To calculate the operational sex ratio, the researchers focused on an inshore section where adult green turtles’ preferred foods (seagrass or algal turf) are scarce. That excluded individuals who might be foraging rather than mating.
They filmed 38 males and 36 females engaging in courtship and breeding behaviours. Ms Staines said there is nothing gentle when turtles get together to reproduce.
“They can be quite aggressive towards each other as they compete for a mate. If a male has mounted a female, a rival will bite at his flippers and neck and try to pull him away. Females will even take a nip at a male if they get too annoyed.
“Using drones was an innovative way to observe mating activity from a distance without influencing turtles’ natural behaviours,” Ms Staines said.
Turtle populations globally face the threat of “feminisation” due to human-induced climate warming that is increasing sand temperatures where the turtles nest.
The sex of turtle embryos is determined by nest temperature – the hotter the nest the more females.
In 2018, scientists revealed that for the past few decades green turtles hatching on Raine Island – about 1500 km north of Heron Island – have been more than 99% female.
The majority of northern Great Barrier Reef green turtles nest on Raine Island and researchers now fear for the long term survival of this distinct population.
A modelling study published earlier this year
estimated that under an extreme climate warming scenario there will be so few adult northern GBR males that each one will have to mate with 15–30 different females per season just to prevent population decline.

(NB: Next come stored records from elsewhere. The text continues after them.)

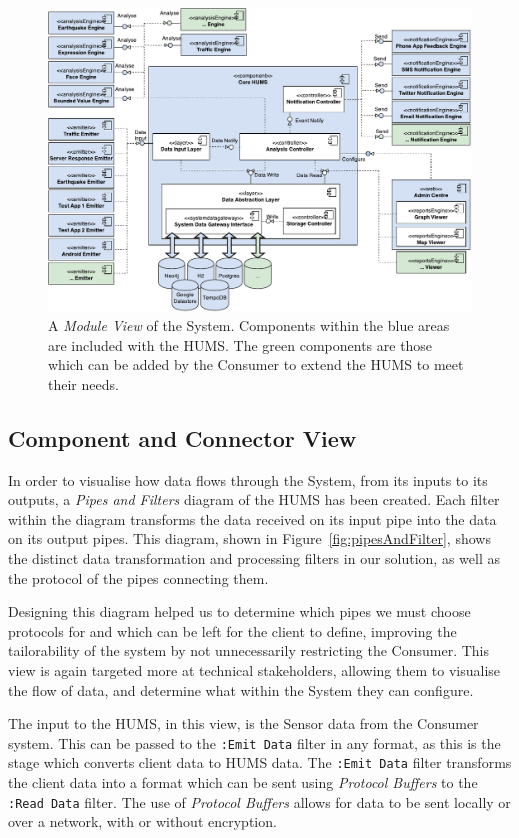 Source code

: \documentclass[10pt,a4paper]{article}
\begin{document}
\begin{figure}[t]
  \centering
  \includegraphics[width=\textwidth]{images/component.pdf}
  \caption{A \emph{Module View} of the System. Components within the blue areas are included with the HUMS. The green components are those which can be added by the Consumer to extend the HUMS to meet their needs.}
  \label{fig:modules}
\end{figure}

\subsection{Component and Connector View}
In order to visualise how data flows through the System, from its inputs to its outputs, a \emph{Pipes and Filters} diagram of the HUMS has been created. Each filter within the diagram transforms the data received on its input pipe into the data on its output pipes. This diagram, shown in Figure~\ref{fig:pipesAndFilter}, shows the distinct data transformation and processing filters in our solution, as well as the protocol of the pipes connecting them.

Designing this diagram helped us to determine which pipes we must choose protocols for and which can be left for the client to define, improving the tailorability of the system by not unnecessarily restricting the Consumer. This view is again targeted more at technical stakeholders, allowing them to visualise the flow of data, and determine what within the System they can configure.

The input to the HUMS, in this view, is the Sensor data from the Consumer system. This can be passed to the \texttt{:Emit Data} filter in any format, as this is the stage which converts client data to HUMS data. The \texttt{:Emit Data} filter transforms the client data into a format which can be sent using \emph{Protocol Buffers} to the \texttt{:Read Data} filter. The use of \emph{Protocol Buffers} allows for data to be sent locally or over a network, with or without encryption. 
\end{document}
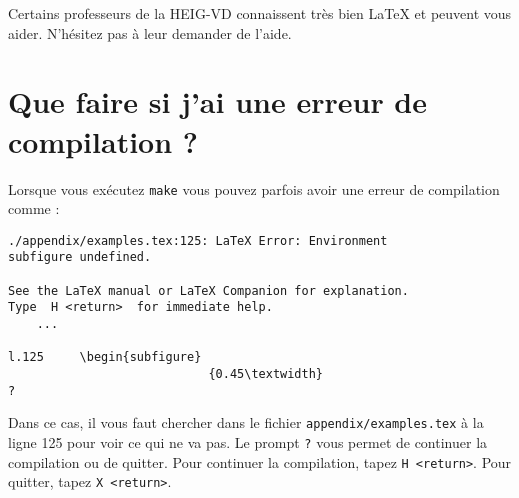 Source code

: Certains professeurs de la HEIG-VD connaissent très bien LaTeX et peuvent vous aider. N'hésitez pas à leur demander de l'aide.

\section{Que faire si j'ai une erreur de compilation ?}

Lorsque vous exécutez \verb!make! vous pouvez parfois avoir une erreur de compilation comme :

\begin{verbatim}
./appendix/examples.tex:125: LaTeX Error: Environment
subfigure undefined.

See the LaTeX manual or LaTeX Companion for explanation.
Type  H <return>  for immediate help.
    ...

l.125     \begin{subfigure}
                            {0.45\textwidth}
?
\end{verbatim}

Dans ce cas, il vous faut chercher dans le fichier \verb!appendix/examples.tex! à la ligne 125 pour voir ce qui ne va pas. Le prompt \verb!?! vous permet de continuer la compilation ou de quitter. Pour continuer la compilation, tapez \verb!H <return>!. Pour quitter, tapez \verb!X <return>!. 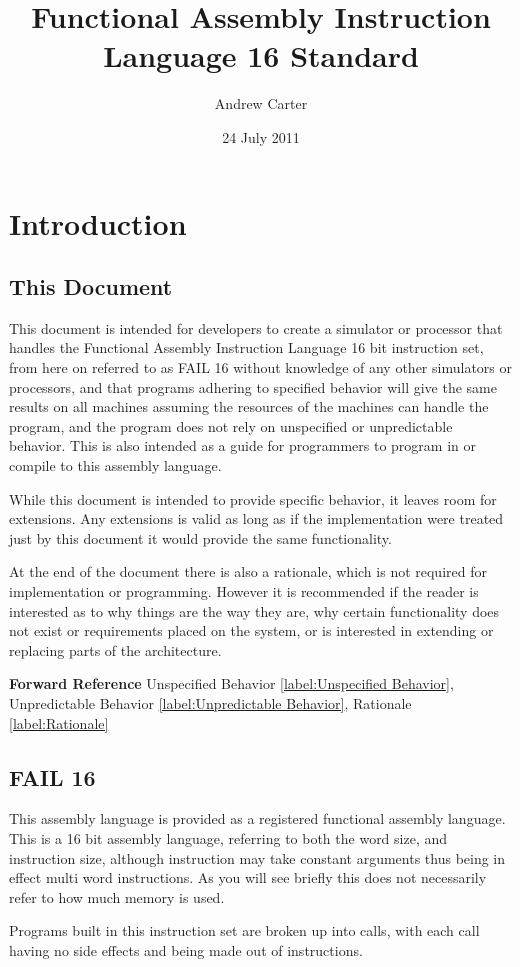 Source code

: \documentclass[12pt,letterpaper]{report}
\author{Andrew Carter}
\date{24 July 2011}
\title{Functional Assembly Instruction Language 16 Standard}
\newcommand{\SEE}{\textbf{Forward Reference} }
\newcommand{\fref}[2]{#2 \ref{#1:#2}}
\begin{document}
\maketitle
\tableofcontents
\chapter{Introduction}
\section{This Document}
This document is intended for developers to create a simulator or processor that handles the Functional Assembly Instruction Language 16 bit instruction set, from here on referred to as FAIL 16 without knowledge of any other simulators or processors, and that programs adhering to specified behavior will give the same results on all machines assuming the resources of the machines can handle the program, and the program does not rely on unspecified or unpredictable behavior. This is also intended as a guide for programmers to program in or compile to this assembly language.

While this document is intended to provide specific behavior, it leaves room for extensions. Any extensions is valid as long as if the implementation were treated just by this document it would provide the same functionality.

At the end of the document there is also a rationale, which is not required for implementation or programming. However it is recommended if the reader is interested as to why things are the way they are, why certain functionality does not exist or requirements placed on the system, or is interested in extending or replacing parts of the architecture.

\SEE \fref{label}{Unspecified Behavior}, \fref{label}{Unpredictable Behavior}, \fref{label}{Rationale}
\section{FAIL 16}
This assembly language is provided as a registered functional assembly language. This is a 16 bit assembly language, referring to both the word size, and instruction size, although instruction may take constant arguments thus being in effect multi word instructions. As you will see briefly this does not necessarily refer to how much memory is used.

Programs built in this instruction set are broken up into calls, with each call having no side effects and being made out of instructions.
\end{document}
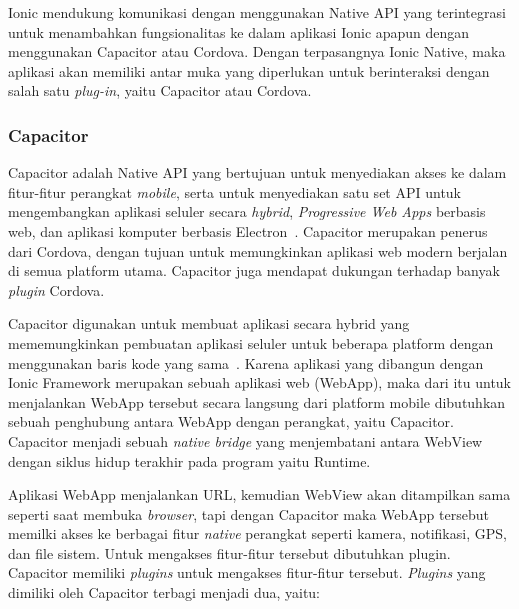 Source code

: \newpage

Ionic mendukung komunikasi dengan menggunakan Native API yang terintegrasi untuk menambahkan fungsionalitas ke dalam aplikasi Ionic apapun dengan menggunakan Capacitor atau Cordova. Dengan terpasangnya Ionic Native, maka aplikasi akan memiliki antar muka yang diperlukan untuk berinteraksi dengan salah satu {\it plug-in}, yaitu Capacitor atau Cordova.

\subsubsection{Capacitor}
\label{subsec:capacitor}
Capacitor adalah Native API yang bertujuan untuk menyediakan akses ke dalam fitur-fitur perangkat \textit{mobile}, serta untuk menyediakan satu set API untuk mengembangkan aplikasi seluler secara \textit{hybrid}, {\it Progressive Web Apps} berbasis web, dan aplikasi komputer berbasis Electron~\cite{tor:19:software}. Capacitor merupakan penerus dari Cordova, dengan tujuan untuk memungkinkan aplikasi web modern berjalan di semua platform utama. Capacitor juga mendapat dukungan terhadap banyak {\it plugin} Cordova.

Capacitor digunakan untuk membuat aplikasi secara hybrid yang mememungkinkan pembuatan aplikasi seluler untuk beberapa platform dengan menggunakan baris kode yang sama~\cite{huber:21:pwa}. Karena aplikasi yang dibangun dengan Ionic Framework merupakan sebuah aplikasi web (WebApp), maka dari itu untuk menjalankan WebApp tersebut secara langsung dari platform mobile dibutuhkan sebuah penghubung antara WebApp dengan perangkat, yaitu Capacitor. Capacitor menjadi sebuah \textit{native bridge} yang menjembatani antara WebView dengan siklus hidup terakhir pada program yaitu Runtime.

Aplikasi WebApp menjalankan URL, kemudian WebView akan ditampilkan sama seperti saat membuka \textit{browser}, tapi dengan Capacitor maka WebApp tersebut memilki akses ke berbagai fitur \textit{native} perangkat seperti kamera, notifikasi, GPS, dan file sistem. Untuk mengakses fitur-fitur tersebut dibutuhkan plugin. Capacitor memiliki \textit{plugins} untuk mengakses fitur-fitur tersebut. \textit{Plugins} yang dimiliki oleh Capacitor terbagi menjadi dua, yaitu:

Concern over the lack of male hatchlings led to the Turtle Cooling Project, a partnership between the World Wide Fund for Nature-Australia, The University of Queensland, and the Conflict Islands Conservation Initiative with funding support from furniture company Koala.
The project has already shown that pouring sea water on a nest can cool eggs enough to generate male hatchlings and the next phase of the research was the drone surveys at Heron Island.
Co-author Christine Madden Hof, WWF’s Global Marine Turtle Conservation Lead, said discovering the operational sex ratio at Raine Island will be crucial to conserve what is the largest green turtle rookery in the world.
“We’ve shown the drone methodology can work. It will now be important to apply this approach in other regions where feminising is occurring, in particular Raine Island,” said Ms Madden Hof.
“The operational sex ratio results for Raine Island, compared to Heron Island, may be drastically different and alarming,” she said.